Ensuring Trustworthy ML Systems With Data Validation and Real-Time Monitoring | by Paul Iusztin | Jun, 2023

admin by admin
June 4, 2023
in Artificial Intelligence


Theoretical Concepts & Tools

Data Validation: Data validation refers to the process of ensuring data quality and integrity. What do I mean by that?

As you automatically gather data from different sources (in our case, an API), you need a way to continually validate that the data you just extracted follows a set of rules that your system expects.

For example, you expect that the energy consumption values are:

  • of type float,
  • not null,
  • ≥0.

While you developed the ML pipeline, the API returned only values that respected these terms, as data people call it: a “data contract.”

But, as you leave your system to run in production for a 1 month, 1 year, 2 years, etc., you will never know what could change to data sources you don’t have control over.

Thus, you need a way to constantly check these characteristics before ingesting the data into the Feature Store.

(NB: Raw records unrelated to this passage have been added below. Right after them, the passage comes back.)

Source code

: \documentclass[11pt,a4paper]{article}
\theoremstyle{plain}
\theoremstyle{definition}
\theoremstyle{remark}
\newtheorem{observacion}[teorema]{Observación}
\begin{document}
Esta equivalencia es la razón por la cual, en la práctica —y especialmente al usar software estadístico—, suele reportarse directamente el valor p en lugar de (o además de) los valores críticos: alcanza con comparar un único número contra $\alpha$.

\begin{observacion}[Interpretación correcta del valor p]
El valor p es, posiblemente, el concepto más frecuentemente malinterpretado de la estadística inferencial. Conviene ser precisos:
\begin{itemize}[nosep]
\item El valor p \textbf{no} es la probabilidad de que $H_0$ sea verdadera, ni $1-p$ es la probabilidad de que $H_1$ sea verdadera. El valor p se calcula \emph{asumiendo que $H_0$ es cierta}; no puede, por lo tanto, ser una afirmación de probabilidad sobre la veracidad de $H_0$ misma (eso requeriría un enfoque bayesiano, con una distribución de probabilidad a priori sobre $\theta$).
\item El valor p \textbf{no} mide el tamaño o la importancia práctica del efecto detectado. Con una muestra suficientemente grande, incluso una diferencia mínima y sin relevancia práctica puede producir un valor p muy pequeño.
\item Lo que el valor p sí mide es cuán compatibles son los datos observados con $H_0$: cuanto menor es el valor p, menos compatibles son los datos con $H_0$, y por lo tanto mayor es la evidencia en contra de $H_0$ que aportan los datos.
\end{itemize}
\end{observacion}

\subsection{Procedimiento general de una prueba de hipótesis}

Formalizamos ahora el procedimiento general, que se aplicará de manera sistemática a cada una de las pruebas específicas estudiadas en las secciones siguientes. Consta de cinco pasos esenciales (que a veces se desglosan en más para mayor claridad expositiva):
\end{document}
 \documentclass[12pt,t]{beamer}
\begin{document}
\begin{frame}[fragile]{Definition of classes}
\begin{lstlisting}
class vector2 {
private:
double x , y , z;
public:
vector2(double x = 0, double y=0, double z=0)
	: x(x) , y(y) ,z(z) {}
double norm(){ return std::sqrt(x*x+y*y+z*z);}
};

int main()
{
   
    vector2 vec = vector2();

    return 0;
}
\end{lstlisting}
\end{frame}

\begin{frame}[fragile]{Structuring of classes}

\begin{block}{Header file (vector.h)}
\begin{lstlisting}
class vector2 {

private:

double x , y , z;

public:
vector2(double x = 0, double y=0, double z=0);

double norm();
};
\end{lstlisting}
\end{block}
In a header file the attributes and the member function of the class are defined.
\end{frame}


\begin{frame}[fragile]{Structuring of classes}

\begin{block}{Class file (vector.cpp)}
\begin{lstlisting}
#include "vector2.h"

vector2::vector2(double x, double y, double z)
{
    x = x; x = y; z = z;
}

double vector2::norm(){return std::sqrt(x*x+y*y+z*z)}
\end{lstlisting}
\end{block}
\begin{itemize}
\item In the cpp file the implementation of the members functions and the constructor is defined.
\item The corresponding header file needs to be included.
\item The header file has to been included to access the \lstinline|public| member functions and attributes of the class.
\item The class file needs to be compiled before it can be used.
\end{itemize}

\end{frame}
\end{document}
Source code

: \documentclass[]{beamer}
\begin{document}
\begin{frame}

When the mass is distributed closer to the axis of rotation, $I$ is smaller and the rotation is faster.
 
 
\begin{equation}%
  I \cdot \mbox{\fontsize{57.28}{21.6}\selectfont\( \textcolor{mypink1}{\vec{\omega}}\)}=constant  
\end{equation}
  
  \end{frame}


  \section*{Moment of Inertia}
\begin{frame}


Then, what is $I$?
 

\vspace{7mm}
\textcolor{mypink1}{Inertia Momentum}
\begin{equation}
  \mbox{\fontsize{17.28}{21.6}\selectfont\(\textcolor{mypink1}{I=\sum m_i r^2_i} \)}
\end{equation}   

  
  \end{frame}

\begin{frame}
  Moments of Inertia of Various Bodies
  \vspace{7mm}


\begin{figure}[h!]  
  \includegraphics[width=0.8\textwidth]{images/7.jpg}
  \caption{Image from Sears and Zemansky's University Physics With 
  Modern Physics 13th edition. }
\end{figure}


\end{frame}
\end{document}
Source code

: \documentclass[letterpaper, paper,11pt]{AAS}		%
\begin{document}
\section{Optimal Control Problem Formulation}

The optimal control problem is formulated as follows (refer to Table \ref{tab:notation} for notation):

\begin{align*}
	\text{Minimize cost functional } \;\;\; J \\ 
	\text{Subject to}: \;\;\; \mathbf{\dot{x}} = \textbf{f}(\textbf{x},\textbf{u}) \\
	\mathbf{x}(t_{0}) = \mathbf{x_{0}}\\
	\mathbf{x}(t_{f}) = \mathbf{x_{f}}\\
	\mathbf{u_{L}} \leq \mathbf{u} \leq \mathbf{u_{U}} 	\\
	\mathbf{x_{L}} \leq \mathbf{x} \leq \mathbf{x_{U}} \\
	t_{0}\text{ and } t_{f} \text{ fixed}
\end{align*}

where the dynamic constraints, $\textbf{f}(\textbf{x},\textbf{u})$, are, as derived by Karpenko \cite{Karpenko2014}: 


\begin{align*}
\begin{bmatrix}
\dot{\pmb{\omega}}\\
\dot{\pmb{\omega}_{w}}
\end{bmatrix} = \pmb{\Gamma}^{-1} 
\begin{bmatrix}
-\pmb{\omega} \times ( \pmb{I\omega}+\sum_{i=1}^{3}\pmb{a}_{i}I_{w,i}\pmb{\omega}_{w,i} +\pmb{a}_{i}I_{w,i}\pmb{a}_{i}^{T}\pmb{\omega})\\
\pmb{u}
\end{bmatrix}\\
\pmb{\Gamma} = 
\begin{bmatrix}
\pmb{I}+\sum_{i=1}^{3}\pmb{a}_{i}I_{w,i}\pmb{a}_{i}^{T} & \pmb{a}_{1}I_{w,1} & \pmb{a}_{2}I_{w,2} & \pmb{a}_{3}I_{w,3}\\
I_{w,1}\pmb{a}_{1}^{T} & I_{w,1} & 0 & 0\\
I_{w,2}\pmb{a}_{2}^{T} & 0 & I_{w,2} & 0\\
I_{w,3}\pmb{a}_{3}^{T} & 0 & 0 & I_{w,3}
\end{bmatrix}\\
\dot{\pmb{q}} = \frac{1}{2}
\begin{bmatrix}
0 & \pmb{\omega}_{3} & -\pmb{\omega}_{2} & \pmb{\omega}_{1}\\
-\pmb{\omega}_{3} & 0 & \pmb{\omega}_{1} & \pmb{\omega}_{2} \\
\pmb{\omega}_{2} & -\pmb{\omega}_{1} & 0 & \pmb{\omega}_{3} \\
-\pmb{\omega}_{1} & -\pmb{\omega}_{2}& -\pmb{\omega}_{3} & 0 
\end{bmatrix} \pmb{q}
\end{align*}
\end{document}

Note: To see how to extend this concept to unstructured data, such as images, you can check my Master Data Integrity to Clean Your Computer Vision Datasets article.

Great Expectations (aka GE): GE is a popular tool that easily lets you do data validation and report the results. Hopsworks has GE support. You can add a GE validation suit to Hopsworks and choose how to behave when new data is inserted, and the validation step fails — read more about GE + Hopsworks [2].

Screenshot of GE data validation runs inside Hopswork [Image by the Author].

Ground Truth Types: While your model is running in production, you can have access to your ground truth in 3 different scenarios:

  1. real-time: an ideal scenario where you can easily access your target. For example, when you recommend an ad and the consumer either clicks it or not.
  2. delayed: eventually, you will access the ground truths. But, unfortunately, it will be too late to react in time adequately.
  3. none: you can’t automatically collect any GT. Usually, in these cases, you have to hire human annotators if you need any actuals.
Ground truth/targets/actuals types [Image by the Author].

In our case, we are somewhere between #1. and #2. The GT isn’t precisely in real-time, but it has a delay only of 1 hour.

Whether a delay of 1 hour is OK depends a lot on the business context, but let’s say that, in your case, it is okay.

As we considered that a delay of 1 hour is ok for our use case, we are in good luck: we have access to the GT in real-time(ish).

This means we can use metrics such as MAPE to monitor the model’s performance in real-time(ish).

In scenarios 2 or 3, we needed to use data & concept drifts as proxy metrics to compute performance signals in time.

Screenshot with the observations and predictions overlapped over time. As you can see, the GT isn’t available for the latest 24 hours of forecasts [Image by the Author].

ML Monitoring: ML monitoring is the process of assuring that your production system works well over time. Also, it gives you a mechanism to proactively adapt your system, such as retraining your model in time or adapting it to new changes in the environment.

In our case, we will continually compute the MAPE metric. Thus, if the error suddenly spikes, you can create an alarm to inform you or automatically trigger a hyper-optimization tuning step to adapt the model configuration to the new environment.

Screenshot with the mean MAPE metric between all the time series computed over time [Image by the Author].